Rooted in Christ's imperative to St. Peter (John 21:16–17), the word "vicar" identifies the Pope as Christ's representative, the agent of His ongoing ministry on Earth. The words a Pope speaks in that capacity, and the actions he takes, are as the words and actions of Christ.
In this respect, the Pope stands for Christ as Christ tells us He stands for God. For he says (John 12:45), "Seeing me one sees the one sending me." And again (John 14:9), "Seeing me, one sees the Father. So, how is it you say, 'Show us the Father?" Speaking thus to Philip, the Apostle, He [Christ] substantiates the meaning of His representation of God on Earth. The Pope enacts for Christ; the agency Christ enacts for God. Therefore, an incumbent Pope must give himself over to Christ.

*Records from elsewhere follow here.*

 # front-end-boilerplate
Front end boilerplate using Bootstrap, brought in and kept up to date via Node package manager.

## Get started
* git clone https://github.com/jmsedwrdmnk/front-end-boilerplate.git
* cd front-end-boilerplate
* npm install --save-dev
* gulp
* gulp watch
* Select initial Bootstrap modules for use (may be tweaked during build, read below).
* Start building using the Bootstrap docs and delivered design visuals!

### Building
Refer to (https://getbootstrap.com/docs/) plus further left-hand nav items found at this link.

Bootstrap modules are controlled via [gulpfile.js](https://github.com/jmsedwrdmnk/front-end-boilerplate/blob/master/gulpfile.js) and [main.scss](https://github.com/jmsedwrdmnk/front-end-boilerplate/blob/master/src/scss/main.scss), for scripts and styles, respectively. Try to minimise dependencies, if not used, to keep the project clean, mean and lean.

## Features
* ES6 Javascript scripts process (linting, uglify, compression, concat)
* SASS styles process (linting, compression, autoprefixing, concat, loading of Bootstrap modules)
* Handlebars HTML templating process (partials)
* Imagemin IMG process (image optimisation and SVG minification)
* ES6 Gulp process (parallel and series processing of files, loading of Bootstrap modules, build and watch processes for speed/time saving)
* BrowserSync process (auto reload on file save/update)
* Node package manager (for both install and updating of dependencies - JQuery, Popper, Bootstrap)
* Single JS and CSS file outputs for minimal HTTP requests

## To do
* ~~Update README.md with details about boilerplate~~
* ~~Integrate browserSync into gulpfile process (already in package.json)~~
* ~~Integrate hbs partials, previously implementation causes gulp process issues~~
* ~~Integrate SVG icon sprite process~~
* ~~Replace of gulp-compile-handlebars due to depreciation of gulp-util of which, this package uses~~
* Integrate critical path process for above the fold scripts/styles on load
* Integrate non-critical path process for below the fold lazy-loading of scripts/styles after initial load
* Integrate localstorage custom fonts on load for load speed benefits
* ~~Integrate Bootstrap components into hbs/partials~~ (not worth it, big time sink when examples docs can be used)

He may well say, as St. Paul says in the epistle, "I live, now, not I: But Christ lives in me."
If this is so, then one who sees the Pope sees Christ; and in Christ, God Himself. Here then is the challenge for contemporary Roman Catholics: The Word and ministry of God reported in the Scriptures has been affirmed and in succeeding ages clarified by Popes throughout the generations. The Pope has done so in consultation with the bishops and cardinals, also called vicars of God and Jesus Christ. Informed and guided by the Holy Spirit of God, they are all together supposed to safeguard the Church's teachings, so that those teachings accurately reflect God's written and Incarnate Word, in spirit and truth.
But what if the occupant of Peter's chair, supposedly speaking and acting authoritatively in the name of Christ, contradicts the teachings vouchsafed to him? Were all the generations that came before, which were ruled in good faith by the Church's most authoritative teachings, somehow abandoned or deceived and betrayed by the Holy Spirit? Did Christ live in those generations as they strove to obey His will, as affirmed by the Church? Or does He live in the apparently contrary enactments of the Pope they whose teaching casts doubt on that previous affirmation?
Any such an apparent contradiction between the enactments of a Pope and what the Church has consistently represented as the teachings of Christ will inevitably raise doubts and sew confusion among the faithful. Today, we live in just such a confused and doubtful time. In some quarters, high prelates raise and seek clarification of such doubts, thinking it their duty. Meanwhile, in other quarters, prelates, in similarly high positions, castigate them for being the "enemies of the Pope." Faced with such contention among prelates of superior rank, members of the laity are driven to their knees, praying to the Lord to have mercy upon His Church.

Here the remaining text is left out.